In the records that follow, find each line with the word "begin" and copy it.

======== The input ========

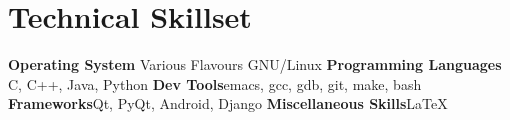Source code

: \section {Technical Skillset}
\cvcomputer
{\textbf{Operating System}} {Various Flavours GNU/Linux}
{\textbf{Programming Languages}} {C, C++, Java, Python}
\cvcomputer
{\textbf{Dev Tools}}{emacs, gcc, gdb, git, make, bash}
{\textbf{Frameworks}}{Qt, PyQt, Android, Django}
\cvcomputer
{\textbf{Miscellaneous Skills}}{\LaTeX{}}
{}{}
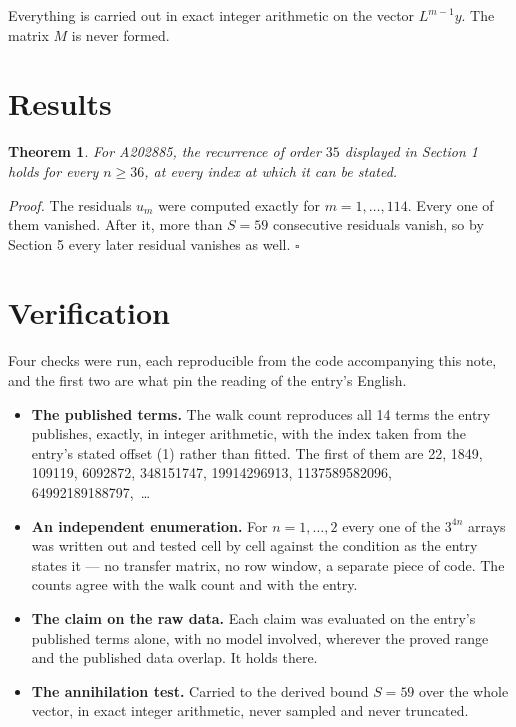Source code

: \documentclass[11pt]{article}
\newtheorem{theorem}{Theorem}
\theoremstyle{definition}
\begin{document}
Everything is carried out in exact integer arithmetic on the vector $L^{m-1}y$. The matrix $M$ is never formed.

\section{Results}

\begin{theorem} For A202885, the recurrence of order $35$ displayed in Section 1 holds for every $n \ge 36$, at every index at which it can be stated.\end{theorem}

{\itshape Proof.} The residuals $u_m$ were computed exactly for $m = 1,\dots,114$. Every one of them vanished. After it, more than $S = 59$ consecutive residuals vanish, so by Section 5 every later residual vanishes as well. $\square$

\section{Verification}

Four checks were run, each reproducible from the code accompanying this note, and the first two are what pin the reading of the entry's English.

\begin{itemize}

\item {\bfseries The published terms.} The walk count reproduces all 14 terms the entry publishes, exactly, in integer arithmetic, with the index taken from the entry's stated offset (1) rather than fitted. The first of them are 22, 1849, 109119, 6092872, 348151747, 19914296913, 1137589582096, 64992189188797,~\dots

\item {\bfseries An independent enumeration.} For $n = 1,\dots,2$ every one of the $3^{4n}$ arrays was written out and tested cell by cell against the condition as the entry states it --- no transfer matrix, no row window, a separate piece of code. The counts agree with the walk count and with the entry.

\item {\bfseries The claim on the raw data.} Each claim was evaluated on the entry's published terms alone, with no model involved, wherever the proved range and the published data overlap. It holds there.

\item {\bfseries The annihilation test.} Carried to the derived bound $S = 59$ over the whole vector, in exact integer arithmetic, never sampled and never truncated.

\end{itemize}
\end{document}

========

> [Solution to this exercise]
\begin{document}
\begin{theorem} For A202885, the recurrence of order $35$ displayed in Section 1 holds for every $n \ge 36$, at every index at which it can be stated.\end{theorem}
\begin{itemize}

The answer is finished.